### [What you are asked to do]
Locate the string "Felder" in the listing below. Copy every line where it is found.

········

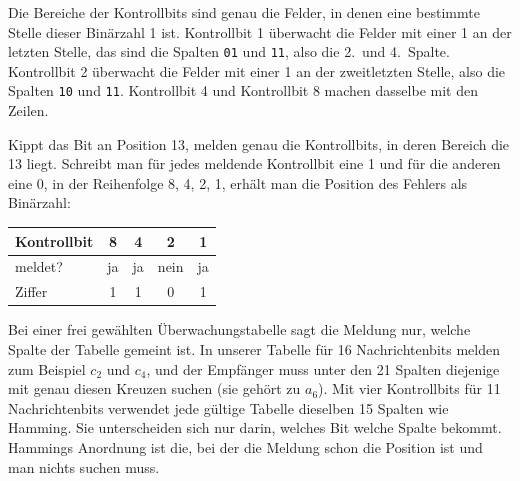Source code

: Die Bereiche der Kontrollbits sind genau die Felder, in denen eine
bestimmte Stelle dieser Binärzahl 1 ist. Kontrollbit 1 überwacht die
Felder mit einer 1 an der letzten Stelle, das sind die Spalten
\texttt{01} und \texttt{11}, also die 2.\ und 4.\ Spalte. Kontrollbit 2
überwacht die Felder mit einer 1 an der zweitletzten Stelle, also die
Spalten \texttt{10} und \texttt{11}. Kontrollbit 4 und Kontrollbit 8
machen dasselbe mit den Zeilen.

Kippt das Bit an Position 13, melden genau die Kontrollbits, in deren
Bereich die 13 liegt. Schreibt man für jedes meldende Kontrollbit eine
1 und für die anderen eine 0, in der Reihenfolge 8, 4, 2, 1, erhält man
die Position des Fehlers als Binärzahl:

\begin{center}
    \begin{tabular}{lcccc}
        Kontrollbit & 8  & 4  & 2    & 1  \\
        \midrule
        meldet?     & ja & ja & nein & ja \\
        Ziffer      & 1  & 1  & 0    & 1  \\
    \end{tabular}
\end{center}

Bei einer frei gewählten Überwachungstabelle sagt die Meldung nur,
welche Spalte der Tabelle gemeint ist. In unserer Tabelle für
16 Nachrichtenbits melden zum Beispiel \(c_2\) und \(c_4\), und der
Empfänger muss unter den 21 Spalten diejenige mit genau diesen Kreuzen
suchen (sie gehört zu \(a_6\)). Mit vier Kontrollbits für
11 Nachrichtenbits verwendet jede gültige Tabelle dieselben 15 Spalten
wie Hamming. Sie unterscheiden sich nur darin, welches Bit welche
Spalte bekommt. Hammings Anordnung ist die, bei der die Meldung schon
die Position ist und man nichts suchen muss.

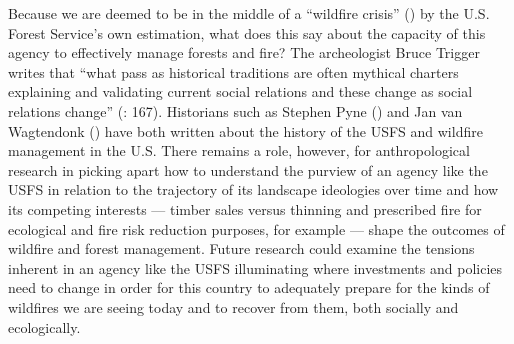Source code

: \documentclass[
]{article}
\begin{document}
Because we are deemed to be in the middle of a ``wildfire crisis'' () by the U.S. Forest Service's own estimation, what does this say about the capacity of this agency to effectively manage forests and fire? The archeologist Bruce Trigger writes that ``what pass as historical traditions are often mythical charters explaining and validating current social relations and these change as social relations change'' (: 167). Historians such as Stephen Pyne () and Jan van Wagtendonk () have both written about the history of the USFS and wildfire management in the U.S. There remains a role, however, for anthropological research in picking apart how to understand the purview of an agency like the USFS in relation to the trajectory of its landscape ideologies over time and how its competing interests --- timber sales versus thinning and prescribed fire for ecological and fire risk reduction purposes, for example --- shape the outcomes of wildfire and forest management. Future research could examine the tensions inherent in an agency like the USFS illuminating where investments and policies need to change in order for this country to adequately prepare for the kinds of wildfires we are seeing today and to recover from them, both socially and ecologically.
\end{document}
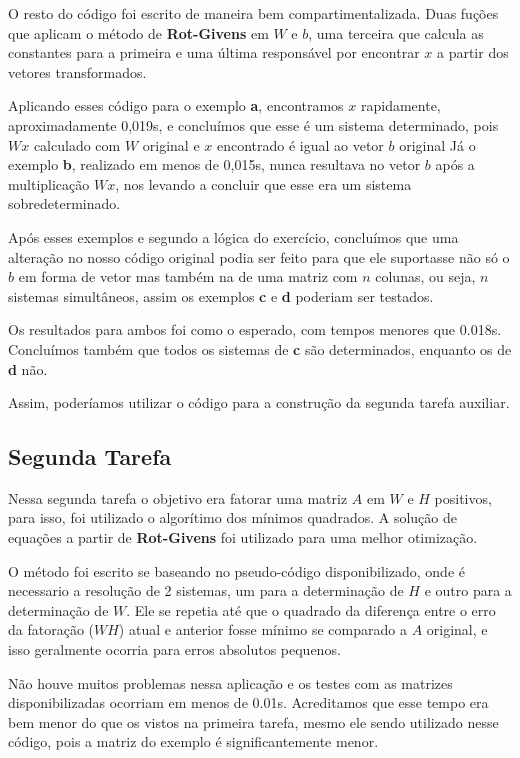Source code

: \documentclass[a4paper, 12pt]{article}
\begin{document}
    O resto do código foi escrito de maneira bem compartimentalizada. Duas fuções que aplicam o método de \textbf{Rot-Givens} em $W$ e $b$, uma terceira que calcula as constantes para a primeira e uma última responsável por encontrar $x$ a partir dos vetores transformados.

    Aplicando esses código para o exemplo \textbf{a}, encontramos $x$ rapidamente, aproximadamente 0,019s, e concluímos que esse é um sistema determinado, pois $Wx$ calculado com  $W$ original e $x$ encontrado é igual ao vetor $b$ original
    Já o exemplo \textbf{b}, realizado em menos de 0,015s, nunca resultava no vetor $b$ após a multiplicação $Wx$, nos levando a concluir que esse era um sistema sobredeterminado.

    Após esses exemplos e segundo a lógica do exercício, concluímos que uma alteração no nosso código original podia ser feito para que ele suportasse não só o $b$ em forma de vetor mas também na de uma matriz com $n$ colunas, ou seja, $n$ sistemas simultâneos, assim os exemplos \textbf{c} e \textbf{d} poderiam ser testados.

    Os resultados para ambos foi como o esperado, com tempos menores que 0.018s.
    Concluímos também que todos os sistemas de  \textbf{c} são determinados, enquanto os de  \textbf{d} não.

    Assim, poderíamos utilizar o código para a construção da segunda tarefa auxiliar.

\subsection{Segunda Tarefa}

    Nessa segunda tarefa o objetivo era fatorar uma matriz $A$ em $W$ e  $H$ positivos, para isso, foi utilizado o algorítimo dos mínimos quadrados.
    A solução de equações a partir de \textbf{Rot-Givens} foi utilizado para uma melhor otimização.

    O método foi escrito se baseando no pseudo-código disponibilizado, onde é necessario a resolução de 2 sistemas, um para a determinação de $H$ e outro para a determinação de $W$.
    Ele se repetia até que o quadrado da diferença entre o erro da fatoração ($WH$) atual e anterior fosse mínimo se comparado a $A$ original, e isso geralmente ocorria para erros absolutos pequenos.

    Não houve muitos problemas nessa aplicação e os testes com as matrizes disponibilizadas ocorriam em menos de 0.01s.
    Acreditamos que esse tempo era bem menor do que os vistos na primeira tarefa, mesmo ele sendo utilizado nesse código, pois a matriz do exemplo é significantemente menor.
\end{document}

········

### [Response to this exercise]
: Die Bereiche der Kontrollbits sind genau die Felder, in denen eine
Felder mit einer 1 an der letzten Stelle, das sind die Spalten
überwacht die Felder mit einer 1 an der zweitletzten Stelle, also die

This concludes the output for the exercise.